El desacuerdo entre pares es una constante en el convivir diario de cualquier individuo. Cada una de las actitudes personales refleja el talante espiritual e ideológico privativo. Cuando el conflicto recrudece y queda atascado entre razones irreconciliables, la gran mayoría suele recurrir a la figura del abogado, profesional intercesor amparado en la ley escrita, que defiende los intereses de una de las partes en litigio. En efecto, en la actualidad, la intervención de estos letrados ha ido en aumento, y  parece ser la manera más eficaz de llegar a una solución reparadora, no sin antes atravesar procesos judiciales casi interminables, que se hunden en kafkianos laberintos copados de expedientes y declaraciones, apelaciones y sentencias. En La separación (“Jodaeiye Nader az Simin”) el panorama legal se nos antoja, por lo menos, extraño. La película dirigida por el iraní Asghar Farhadi centra su historia en la islámica Teherán, muy lejos del reconocible capitalismo occidental. El nudo argumental del film se relaciona con las manifiestas discrepancias, disidencias entre semejantes, entre cónyuges, entre ciudadanos. Desde el comienzo se hace evidente esta situación, de cara al Juez un matrimonio va enumerando oralmente, y sin intermediario alguno, las  razones por las cuales quieren divorciarse. Acá no hay lugar para aparatosos estrados hollywoodenses, ni siquiera para finales discursivos memorables; el espectador, en todo momento, siente el peso de impartir justicia, actúa como una suerte de magistrado atento a los argumentos de cada una de las partes.

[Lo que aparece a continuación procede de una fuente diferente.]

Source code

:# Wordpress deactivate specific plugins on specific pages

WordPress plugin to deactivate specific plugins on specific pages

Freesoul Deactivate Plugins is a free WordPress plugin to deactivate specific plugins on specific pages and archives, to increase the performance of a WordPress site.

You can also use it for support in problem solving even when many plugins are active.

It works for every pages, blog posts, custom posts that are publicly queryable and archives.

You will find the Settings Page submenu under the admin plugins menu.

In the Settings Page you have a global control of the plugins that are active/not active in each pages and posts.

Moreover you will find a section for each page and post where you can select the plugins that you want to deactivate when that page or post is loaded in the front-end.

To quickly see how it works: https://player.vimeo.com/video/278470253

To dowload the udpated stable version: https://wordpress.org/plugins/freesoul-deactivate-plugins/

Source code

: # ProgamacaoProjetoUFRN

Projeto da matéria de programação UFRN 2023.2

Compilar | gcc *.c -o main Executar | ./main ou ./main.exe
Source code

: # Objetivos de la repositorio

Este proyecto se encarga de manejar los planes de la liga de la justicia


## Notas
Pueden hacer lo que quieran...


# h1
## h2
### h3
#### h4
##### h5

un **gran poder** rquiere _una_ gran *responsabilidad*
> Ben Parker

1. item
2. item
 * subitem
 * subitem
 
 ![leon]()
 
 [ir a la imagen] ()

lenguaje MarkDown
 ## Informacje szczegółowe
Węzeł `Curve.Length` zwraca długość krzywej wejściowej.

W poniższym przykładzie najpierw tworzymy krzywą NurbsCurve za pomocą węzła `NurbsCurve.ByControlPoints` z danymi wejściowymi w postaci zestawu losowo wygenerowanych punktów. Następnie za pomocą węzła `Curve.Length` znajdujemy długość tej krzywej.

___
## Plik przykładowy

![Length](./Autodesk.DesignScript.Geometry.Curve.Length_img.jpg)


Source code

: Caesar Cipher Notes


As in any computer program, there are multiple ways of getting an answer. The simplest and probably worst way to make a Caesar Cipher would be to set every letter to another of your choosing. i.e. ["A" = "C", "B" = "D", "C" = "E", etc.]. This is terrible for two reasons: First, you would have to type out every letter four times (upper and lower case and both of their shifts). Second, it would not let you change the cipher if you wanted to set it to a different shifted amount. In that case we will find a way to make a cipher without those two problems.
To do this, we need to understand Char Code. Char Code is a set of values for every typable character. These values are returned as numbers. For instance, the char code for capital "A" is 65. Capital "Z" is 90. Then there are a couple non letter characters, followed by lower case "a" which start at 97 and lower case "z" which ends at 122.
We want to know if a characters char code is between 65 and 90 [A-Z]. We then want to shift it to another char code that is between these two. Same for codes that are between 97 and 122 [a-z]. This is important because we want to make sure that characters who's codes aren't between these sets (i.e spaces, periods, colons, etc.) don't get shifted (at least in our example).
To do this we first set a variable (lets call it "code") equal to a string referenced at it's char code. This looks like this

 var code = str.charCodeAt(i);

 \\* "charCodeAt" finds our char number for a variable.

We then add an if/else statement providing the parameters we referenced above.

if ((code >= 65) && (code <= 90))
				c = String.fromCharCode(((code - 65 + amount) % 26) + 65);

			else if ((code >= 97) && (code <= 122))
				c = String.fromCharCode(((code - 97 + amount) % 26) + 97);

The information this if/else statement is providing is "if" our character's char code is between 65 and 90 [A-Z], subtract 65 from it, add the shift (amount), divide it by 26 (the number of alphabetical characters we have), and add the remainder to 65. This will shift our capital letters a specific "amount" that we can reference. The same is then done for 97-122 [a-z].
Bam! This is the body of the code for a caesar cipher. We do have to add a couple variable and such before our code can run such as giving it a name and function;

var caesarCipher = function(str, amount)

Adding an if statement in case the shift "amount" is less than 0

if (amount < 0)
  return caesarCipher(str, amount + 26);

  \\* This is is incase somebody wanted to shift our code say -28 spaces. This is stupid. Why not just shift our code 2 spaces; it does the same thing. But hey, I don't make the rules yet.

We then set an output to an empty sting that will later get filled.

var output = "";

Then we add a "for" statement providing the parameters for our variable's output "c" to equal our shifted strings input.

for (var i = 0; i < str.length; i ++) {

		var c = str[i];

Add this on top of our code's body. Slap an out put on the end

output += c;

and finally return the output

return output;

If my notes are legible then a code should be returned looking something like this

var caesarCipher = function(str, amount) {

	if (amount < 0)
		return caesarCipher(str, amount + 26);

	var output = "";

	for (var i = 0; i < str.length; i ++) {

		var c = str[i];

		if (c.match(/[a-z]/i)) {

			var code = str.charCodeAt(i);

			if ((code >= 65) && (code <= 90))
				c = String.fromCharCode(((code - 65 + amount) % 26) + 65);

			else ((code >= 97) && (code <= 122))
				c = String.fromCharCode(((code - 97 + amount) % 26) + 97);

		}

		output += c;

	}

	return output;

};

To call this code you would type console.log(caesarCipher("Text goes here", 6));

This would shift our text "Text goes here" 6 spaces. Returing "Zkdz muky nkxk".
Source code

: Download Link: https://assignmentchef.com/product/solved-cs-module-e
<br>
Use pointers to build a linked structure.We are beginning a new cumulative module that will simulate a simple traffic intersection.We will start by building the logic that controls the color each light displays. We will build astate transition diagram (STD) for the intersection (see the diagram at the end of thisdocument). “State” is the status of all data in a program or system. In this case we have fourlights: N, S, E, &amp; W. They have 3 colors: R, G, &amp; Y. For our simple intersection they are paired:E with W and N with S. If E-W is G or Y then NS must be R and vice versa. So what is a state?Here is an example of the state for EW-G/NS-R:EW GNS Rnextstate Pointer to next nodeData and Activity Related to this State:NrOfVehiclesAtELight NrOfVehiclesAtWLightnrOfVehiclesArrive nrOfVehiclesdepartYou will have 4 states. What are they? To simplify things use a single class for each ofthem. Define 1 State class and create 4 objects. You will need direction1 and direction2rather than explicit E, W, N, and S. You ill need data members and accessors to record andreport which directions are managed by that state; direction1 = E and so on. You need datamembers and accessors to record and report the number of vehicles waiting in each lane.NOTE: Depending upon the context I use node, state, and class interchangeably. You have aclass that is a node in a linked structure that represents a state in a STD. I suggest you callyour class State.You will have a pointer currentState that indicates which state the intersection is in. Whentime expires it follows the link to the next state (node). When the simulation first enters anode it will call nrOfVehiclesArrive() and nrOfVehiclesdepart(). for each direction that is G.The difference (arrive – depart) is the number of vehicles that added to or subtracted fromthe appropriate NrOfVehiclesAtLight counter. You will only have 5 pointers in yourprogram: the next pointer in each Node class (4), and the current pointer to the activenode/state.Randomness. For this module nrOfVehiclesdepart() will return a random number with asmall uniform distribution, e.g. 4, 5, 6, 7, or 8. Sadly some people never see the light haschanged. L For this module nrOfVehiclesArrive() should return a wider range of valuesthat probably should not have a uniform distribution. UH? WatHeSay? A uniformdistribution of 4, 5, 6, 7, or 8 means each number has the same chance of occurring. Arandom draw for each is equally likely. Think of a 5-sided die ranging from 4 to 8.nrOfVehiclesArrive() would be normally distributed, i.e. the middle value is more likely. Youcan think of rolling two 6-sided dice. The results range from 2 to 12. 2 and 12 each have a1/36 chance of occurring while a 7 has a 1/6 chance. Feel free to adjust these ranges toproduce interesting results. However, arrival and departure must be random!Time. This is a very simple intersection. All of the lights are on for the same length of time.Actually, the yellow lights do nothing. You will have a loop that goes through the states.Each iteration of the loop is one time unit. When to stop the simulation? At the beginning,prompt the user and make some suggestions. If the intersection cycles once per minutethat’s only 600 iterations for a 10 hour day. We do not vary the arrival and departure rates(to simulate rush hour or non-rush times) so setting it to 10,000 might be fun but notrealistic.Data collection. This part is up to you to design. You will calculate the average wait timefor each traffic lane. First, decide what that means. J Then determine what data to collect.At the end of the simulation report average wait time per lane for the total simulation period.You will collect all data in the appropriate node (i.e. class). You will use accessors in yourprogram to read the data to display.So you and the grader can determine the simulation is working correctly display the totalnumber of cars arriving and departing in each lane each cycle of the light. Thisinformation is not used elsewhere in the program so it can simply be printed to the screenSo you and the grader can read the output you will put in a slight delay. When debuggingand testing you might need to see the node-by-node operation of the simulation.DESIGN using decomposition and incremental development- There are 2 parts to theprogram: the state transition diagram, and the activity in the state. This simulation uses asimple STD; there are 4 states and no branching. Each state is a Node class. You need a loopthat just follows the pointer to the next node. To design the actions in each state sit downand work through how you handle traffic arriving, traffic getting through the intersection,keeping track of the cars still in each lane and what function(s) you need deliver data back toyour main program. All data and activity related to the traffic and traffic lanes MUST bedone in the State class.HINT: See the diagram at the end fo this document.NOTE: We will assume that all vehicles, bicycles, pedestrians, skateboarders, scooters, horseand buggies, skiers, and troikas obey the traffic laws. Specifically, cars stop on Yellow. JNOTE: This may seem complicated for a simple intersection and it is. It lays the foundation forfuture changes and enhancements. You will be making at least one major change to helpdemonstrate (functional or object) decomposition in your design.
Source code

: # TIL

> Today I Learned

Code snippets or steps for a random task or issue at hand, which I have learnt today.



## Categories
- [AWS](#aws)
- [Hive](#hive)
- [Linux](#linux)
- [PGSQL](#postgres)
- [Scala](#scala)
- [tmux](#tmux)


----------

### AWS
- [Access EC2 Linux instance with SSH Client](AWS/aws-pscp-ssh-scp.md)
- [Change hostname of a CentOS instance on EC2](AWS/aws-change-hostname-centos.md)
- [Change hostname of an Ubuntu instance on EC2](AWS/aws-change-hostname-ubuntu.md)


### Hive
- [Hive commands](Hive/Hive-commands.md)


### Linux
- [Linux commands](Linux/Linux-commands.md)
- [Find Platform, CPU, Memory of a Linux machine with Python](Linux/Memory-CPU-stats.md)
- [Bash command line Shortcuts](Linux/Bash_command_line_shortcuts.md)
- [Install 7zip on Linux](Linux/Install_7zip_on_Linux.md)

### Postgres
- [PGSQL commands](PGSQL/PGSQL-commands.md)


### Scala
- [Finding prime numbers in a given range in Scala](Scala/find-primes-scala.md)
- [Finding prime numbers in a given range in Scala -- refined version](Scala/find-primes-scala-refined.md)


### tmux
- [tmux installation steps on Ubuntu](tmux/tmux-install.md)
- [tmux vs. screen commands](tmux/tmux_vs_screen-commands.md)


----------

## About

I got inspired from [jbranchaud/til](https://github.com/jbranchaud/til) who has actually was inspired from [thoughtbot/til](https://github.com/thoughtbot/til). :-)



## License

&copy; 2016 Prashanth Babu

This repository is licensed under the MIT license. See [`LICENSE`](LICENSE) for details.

Los factores que promueven la ruptura marital derivan directamente de la escasa coincidencia respecto a cómo continuar. Para Simin es de vital urgencia abandonar el país, y tal como lo había planeado con su esposo, irse a vivir al extranjero, por el bien de la hija de ambos, Termeh, de casi once años. Sin embargo, Nader considera imposible marcharse ahora; su padre, con quien vive, padece Alzheimer, está débil, abstraído en un tiempo pasado, desconectado totalmente del presente, requiere atención permanente. Hay silencio de los personajes en cuanto a juzgar la situación institucional del país, la cámara insinúa bastante; por mencionar un detalle casi perturbador, no llegamos a conocer jamás la cabellera de ninguna mujer, cuidadosamente cubierta.
A esta primera situación conflictiva de distanciamiento, se va a sumar una segunda mucho más compleja. Simin abandona el hogar, en consecuencia Nader contrata a Razieh para que cuide de su padre. Ambas mujeres, madres las dos, son la contracara de lo femenino en Irán. La primera es independiente, profesional, segura de sí misma. La segunda, en cambio, toma el trabajo pero se lo oculta a su esposo, temerosa de estar haciendo algo malo, de estar pecando. Su vida gira en torno a la fuerte convicción religiosa que profesa. Por eso, en el mismo instante en que todo se entra a complicar dramáticamente entre patrón y empleada, Razieh sólo actúa de acuerdo a los mandatos islámicos. No puede mentir, aunque eso la perjudique.
La separación logró consagrarse en grandes competencias, su reconocimiento internacional mayor es haber obtenido el Oscar como Mejor Película en Lengua No Inglesa. Parte de su mérito está en representar una cuestión que excede lo cultural: hallar soluciones complacientes a conflictos cuyas partes tienen algo de razón, poner en evidencia la inhumanidad, sin grises, de los estatutos legales. Armada como un inteligente careo verbal entre sus protagonistas directos, sin polarizarlos a éstos en malos y buenos, la película no detiene nunca ese ritmo tenso que genera el uso persuasivo de la palabra. Paradigma radical de las sutilezas de la lengua, en un marco de emociones profundas y dolorosas. “C’est la vie”.